# [DESCRIPTION OF THE TASK]
Your answer must be the lines of the material below, exactly as written, from its first line through the line with "发表于 2020-5-9 14:17", and no pictures.
----------
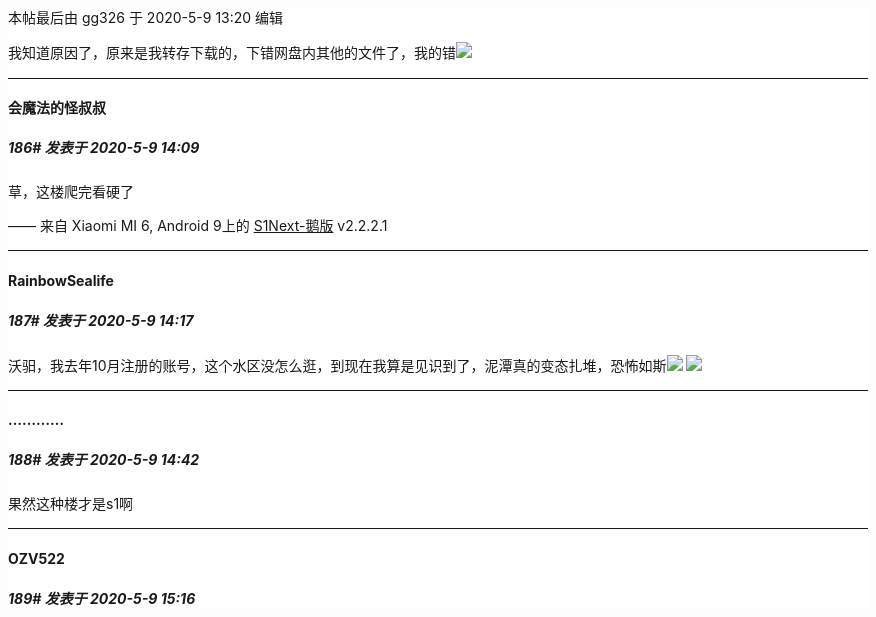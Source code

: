

 本帖最后由 gg326 于 2020-5-9 13:20 编辑 

我知道原因了，原来是我转存下载的，下错网盘内其他的文件了，我的错<img src="https://static.saraba1st.com/image/smiley/face2017/068.png" referrerpolicy="no-referrer">







-----

####  会魔法的怪叔叔  
##### 186#       发表于 2020-5-9 14:09




草，这楼爬完看硬了

—— 来自 Xiaomi MI 6, Android 9上的 [S1Next-鹅版](https://github.com/ykrank/S1-Next/releases) v2.2.2.1







-----

####  RainbowSealife  
##### 187#       发表于 2020-5-9 14:17




沃驲，我去年10月注册的账号，这个水区没怎么逛，到现在我算是见识到了，泥潭真的变态扎堆，恐怖如斯<img src="https://static.saraba1st.com/image/smiley/face2017/217.gif" referrerpolicy="no-referrer">
<img src="http://tva1.sinaimg.cn/large/beb44592ly1gehftm696qj209l09ljrq.jpg" referrerpolicy="no-referrer">







-----

####  …………  
##### 188#       发表于 2020-5-9 14:42




果然这种楼才是s1啊







-----

####  OZV522  
##### 189#       发表于 2020-5-9 15:16
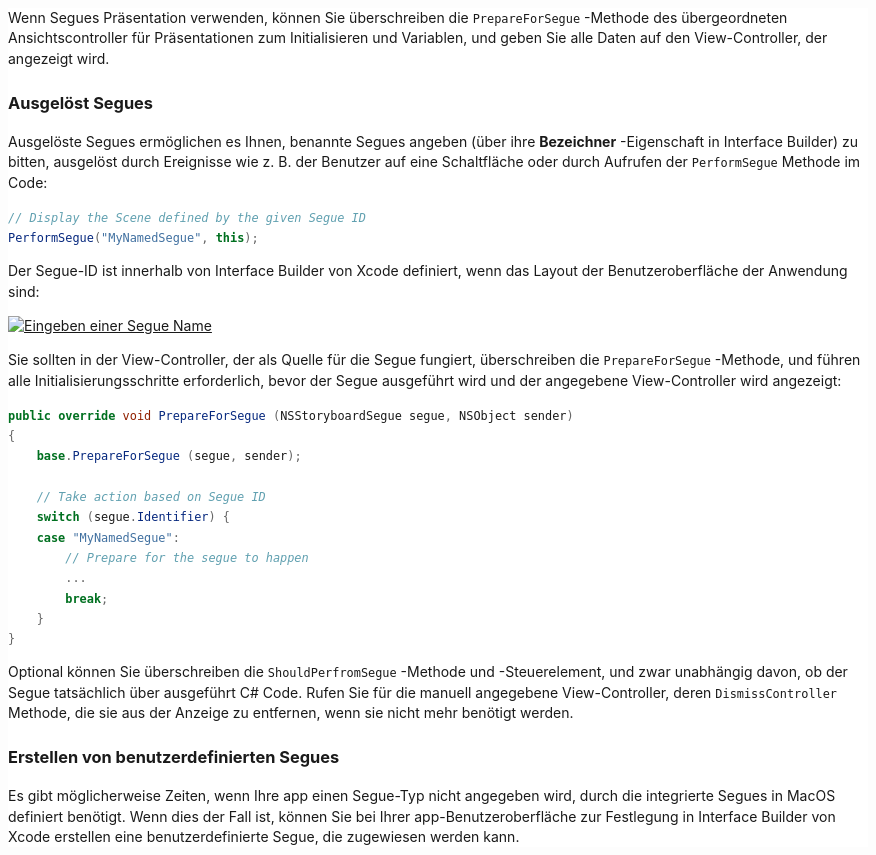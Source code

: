 Wenn Segues Präsentation verwenden, können Sie überschreiben die `PrepareForSegue` -Methode des übergeordneten Ansichtscontroller für Präsentationen zum Initialisieren und Variablen, und geben Sie alle Daten auf den View-Controller, der angezeigt wird.

<a name="Triggered-Segues" />

### <a name="triggered-segues"></a>Ausgelöst Segues

Ausgelöste Segues ermöglichen es Ihnen, benannte Segues angeben (über ihre **Bezeichner** -Eigenschaft in Interface Builder) zu bitten, ausgelöst durch Ereignisse wie z. B. der Benutzer auf eine Schaltfläche oder durch Aufrufen der `PerformSegue` Methode im Code:

```csharp
// Display the Scene defined by the given Segue ID
PerformSegue("MyNamedSegue", this);
``` 

Der Segue-ID ist innerhalb von Interface Builder von Xcode definiert, wenn das Layout der Benutzeroberfläche der Anwendung sind:

[![](indepth-images/sg02.png "Eingeben einer Segue Name")](indepth-images/sg02.png#lightbox)

Sie sollten in der View-Controller, der als Quelle für die Segue fungiert, überschreiben die `PrepareForSegue` -Methode, und führen alle Initialisierungsschritte erforderlich, bevor der Segue ausgeführt wird und der angegebene View-Controller wird angezeigt:

```csharp
public override void PrepareForSegue (NSStoryboardSegue segue, NSObject sender)
{
    base.PrepareForSegue (segue, sender);

    // Take action based on Segue ID
    switch (segue.Identifier) {
    case "MyNamedSegue":
        // Prepare for the segue to happen
        ...
        break;
    }
}
```

Optional können Sie überschreiben die `ShouldPerfromSegue` -Methode und -Steuerelement, und zwar unabhängig davon, ob der Segue tatsächlich über ausgeführt C# Code. Rufen Sie für die manuell angegebene View-Controller, deren `DismissController` Methode, die sie aus der Anzeige zu entfernen, wenn sie nicht mehr benötigt werden.

<a name="Creating-Custom-Segues" />

### <a name="creating-custom-segues"></a>Erstellen von benutzerdefinierten Segues

Es gibt möglicherweise Zeiten, wenn Ihre app einen Segue-Typ nicht angegeben wird, durch die integrierte Segues in MacOS definiert benötigt. Wenn dies der Fall ist, können Sie bei Ihrer app-Benutzeroberfläche zur Festlegung in Interface Builder von Xcode erstellen eine benutzerdefinierte Segue, die zugewiesen werden kann.
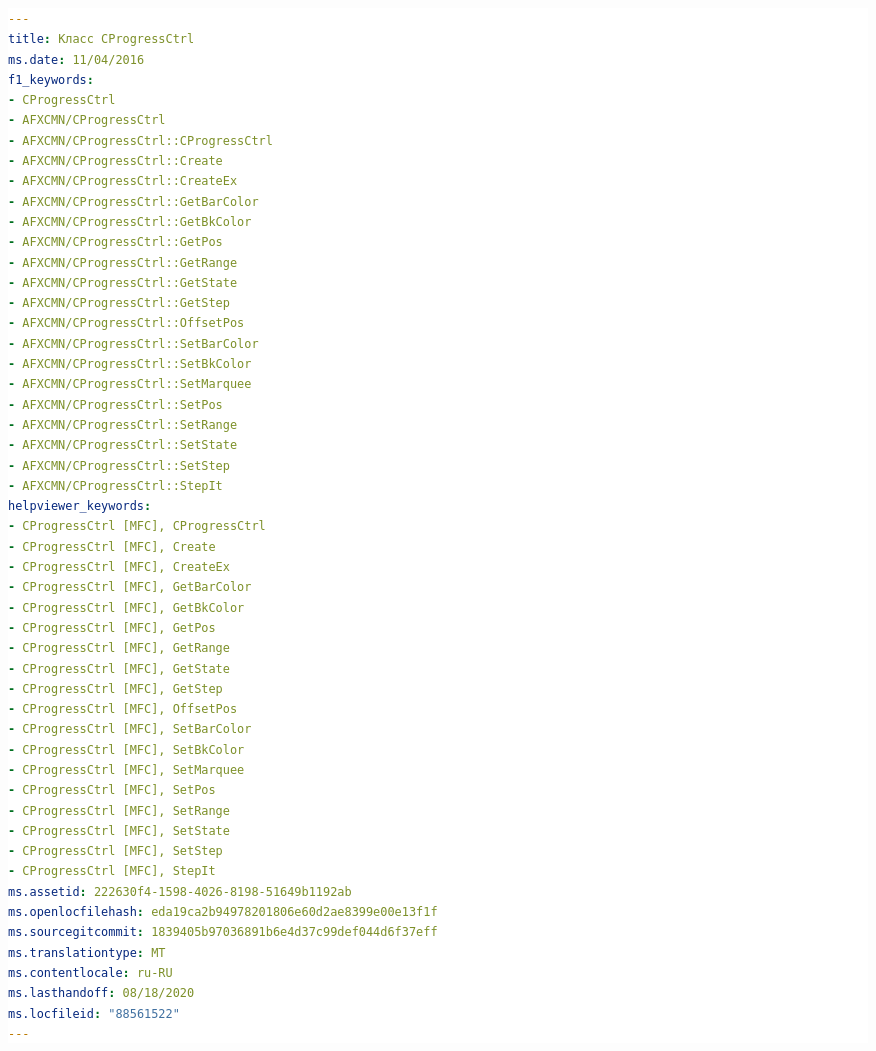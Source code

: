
 ```yaml
---
title: Класс CProgressCtrl
ms.date: 11/04/2016
f1_keywords:
- CProgressCtrl
- AFXCMN/CProgressCtrl
- AFXCMN/CProgressCtrl::CProgressCtrl
- AFXCMN/CProgressCtrl::Create
- AFXCMN/CProgressCtrl::CreateEx
- AFXCMN/CProgressCtrl::GetBarColor
- AFXCMN/CProgressCtrl::GetBkColor
- AFXCMN/CProgressCtrl::GetPos
- AFXCMN/CProgressCtrl::GetRange
- AFXCMN/CProgressCtrl::GetState
- AFXCMN/CProgressCtrl::GetStep
- AFXCMN/CProgressCtrl::OffsetPos
- AFXCMN/CProgressCtrl::SetBarColor
- AFXCMN/CProgressCtrl::SetBkColor
- AFXCMN/CProgressCtrl::SetMarquee
- AFXCMN/CProgressCtrl::SetPos
- AFXCMN/CProgressCtrl::SetRange
- AFXCMN/CProgressCtrl::SetState
- AFXCMN/CProgressCtrl::SetStep
- AFXCMN/CProgressCtrl::StepIt
helpviewer_keywords:
- CProgressCtrl [MFC], CProgressCtrl
- CProgressCtrl [MFC], Create
- CProgressCtrl [MFC], CreateEx
- CProgressCtrl [MFC], GetBarColor
- CProgressCtrl [MFC], GetBkColor
- CProgressCtrl [MFC], GetPos
- CProgressCtrl [MFC], GetRange
- CProgressCtrl [MFC], GetState
- CProgressCtrl [MFC], GetStep
- CProgressCtrl [MFC], OffsetPos
- CProgressCtrl [MFC], SetBarColor
- CProgressCtrl [MFC], SetBkColor
- CProgressCtrl [MFC], SetMarquee
- CProgressCtrl [MFC], SetPos
- CProgressCtrl [MFC], SetRange
- CProgressCtrl [MFC], SetState
- CProgressCtrl [MFC], SetStep
- CProgressCtrl [MFC], StepIt
ms.assetid: 222630f4-1598-4026-8198-51649b1192ab
ms.openlocfilehash: eda19ca2b94978201806e60d2ae8399e00e13f1f
ms.sourcegitcommit: 1839405b97036891b6e4d37c99def044d6f37eff
ms.translationtype: MT
ms.contentlocale: ru-RU
ms.lasthandoff: 08/18/2020
ms.locfileid: "88561522"
---
```
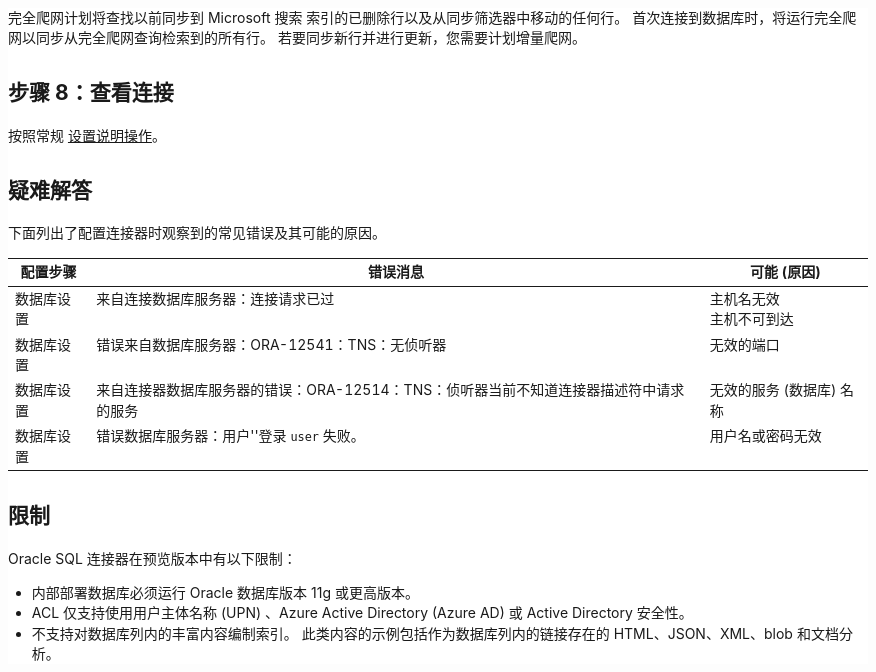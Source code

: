 完全爬网计划将查找以前同步到 Microsoft 搜索 索引的已删除行以及从同步筛选器中移动的任何行。 首次连接到数据库时，将运行完全爬网以同步从完全爬网查询检索到的所有行。 若要同步新行并进行更新，您需要计划增量爬网。

## <a name="step-8-review-connection"></a>步骤 8：查看连接

按照常规 [设置说明操作](./configure-connector.md)。




## <a name="troubleshooting"></a>疑难解答

下面列出了配置连接器时观察到的常见错误及其可能的原因。

| 配置步骤 | 错误消息 | 可能 (原因)  |
| ------------ | ------------ | ------------ |
| 数据库设置 | 来自连接数据库服务器：连接请求已过 | 主机名无效 <br> 主机不可到达 |
| 数据库设置 | 错误来自数据库服务器：ORA-12541：TNS：无侦听器 | 无效的端口 |
| 数据库设置 | 来自连接器数据库服务器的错误：ORA-12514：TNS：侦听器当前不知道连接器描述符中请求的服务 | 无效的服务 (数据库) 名称 |
| 数据库设置 | 错误数据库服务器：用户''登录 `user` 失败。 | 用户名或密码无效 |

## <a name="limitations"></a>限制

Oracle SQL 连接器在预览版本中有以下限制：

* 内部部署数据库必须运行 Oracle 数据库版本 11g 或更高版本。
* ACL 仅支持使用用户主体名称 (UPN) 、Azure Active Directory (Azure AD) 或 Active Directory 安全性。
* 不支持对数据库列内的丰富内容编制索引。 此类内容的示例包括作为数据库列内的链接存在的 HTML、JSON、XML、blob 和文档分析。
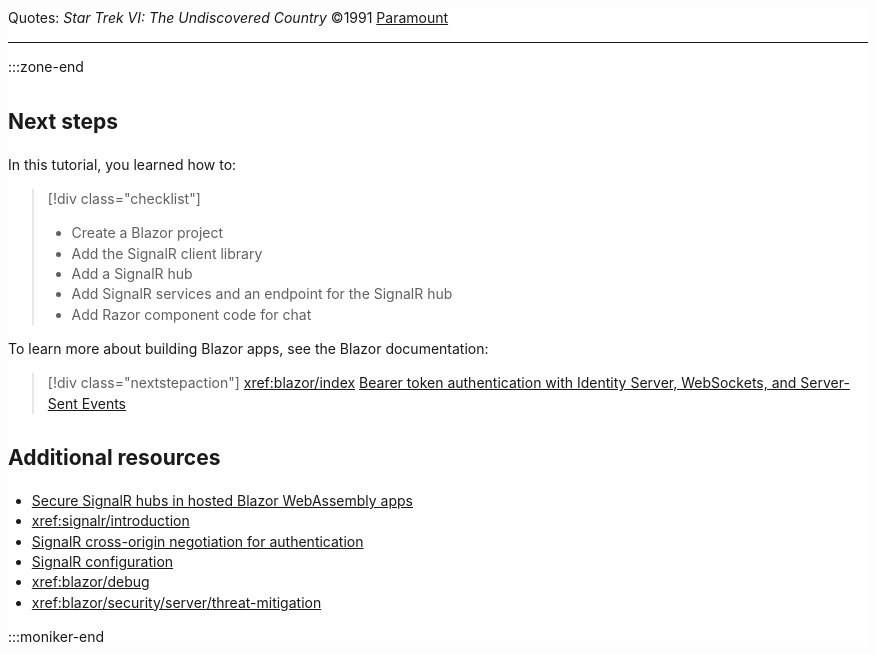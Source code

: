    Quotes: *Star Trek VI: The Undiscovered Country* &copy;1991 [Paramount](https://www.paramountmovies.com/movies/star-trek-vi-the-undiscovered-country)

---

:::zone-end

## Next steps

In this tutorial, you learned how to:

> [!div class="checklist"]
> * Create a Blazor project
> * Add the SignalR client library
> * Add a SignalR hub
> * Add SignalR services and an endpoint for the SignalR hub
> * Add Razor component code for chat

To learn more about building Blazor apps, see the Blazor documentation:

> [!div class="nextstepaction"]
> <xref:blazor/index>
> [Bearer token authentication with Identity Server, WebSockets, and Server-Sent Events](xref:signalr/authn-and-authz#bearer-token-authentication)

## Additional resources

* [Secure SignalR hubs in hosted Blazor WebAssembly apps](xref:blazor/security/webassembly/index#secure-a-signalr-hub)
* <xref:signalr/introduction>
* [SignalR cross-origin negotiation for authentication](xref:blazor/fundamentals/signalr#signalr-cross-origin-negotiation-for-authentication-blazor-webassembly)
* [SignalR configuration](xref:blazor/host-and-deploy/server#signalr-configuration)
* <xref:blazor/debug>
* <xref:blazor/security/server/threat-mitigation>

:::moniker-end
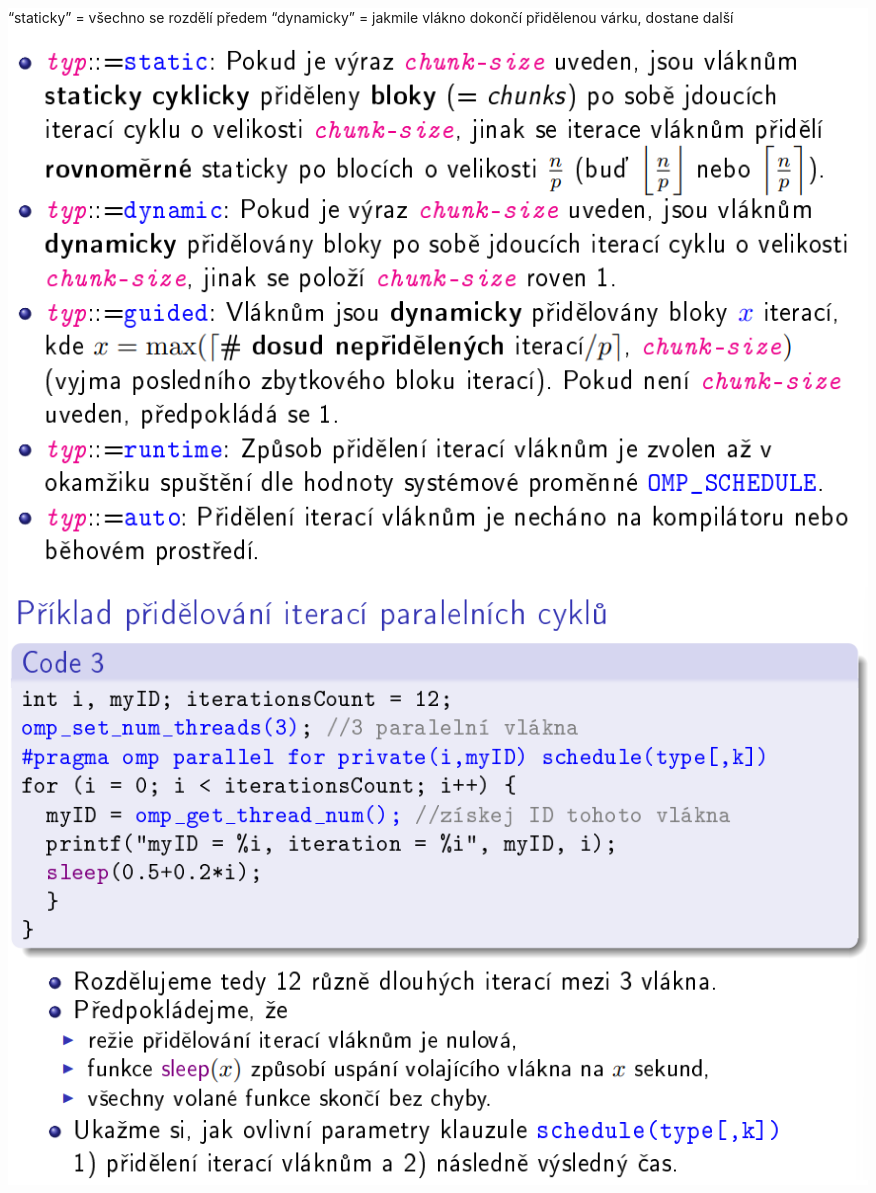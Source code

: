 “staticky” = všechno se rozdělí předem
“dynamicky” = jakmile vlákno dokončí přidělenou várku, dostane další


![](../../../Assets/Pasted%20image%2020250227103712.png)



![](../../../Assets/Pasted%20image%2020250227104119.png)
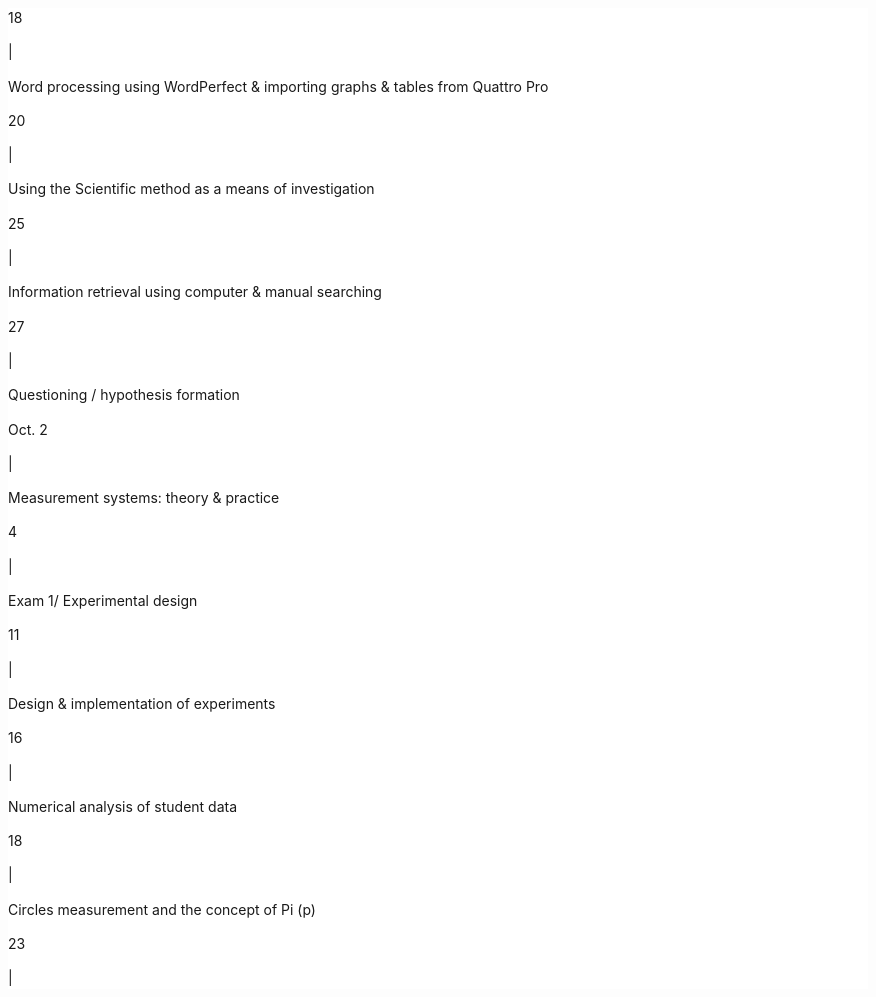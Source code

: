 18

|

Word processing using WordPerfect & importing graphs & tables from Quattro Pro  
  
20

|

Using the Scientific method as a means of investigation  
  
25

|

Information retrieval using computer & manual searching  
  
27

|

Questioning / hypothesis formation  
  
Oct. 2

|

Measurement systems: theory & practice  
  
4

|

Exam 1/ Experimental design  
  
11

|

Design & implementation of experiments  
  
16

|

Numerical analysis of student data  
  
18

|

Circles measurement and the concept of Pi (p)  
  
23

|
----------
# [RESPONSE BELOW]
Source code

:

 本帖最后由 gg326 于 2020-5-9 13:20 编辑 

我知道原因了，原来是我转存下载的，下错网盘内其他的文件了，我的错<img src="https://static.saraba1st.com/image/smiley/face2017/068.png" referrerpolicy="no-referrer">







-----

####  会魔法的怪叔叔  
##### 186#       发表于 2020-5-9 14:09




草，这楼爬完看硬了

—— 来自 Xiaomi MI 6, Android 9上的 [S1Next-鹅版](https://github.com/ykrank/S1-Next/releases) v2.2.2.1







-----

####  RainbowSealife  
##### 187#       发表于 2020-5-9 14:17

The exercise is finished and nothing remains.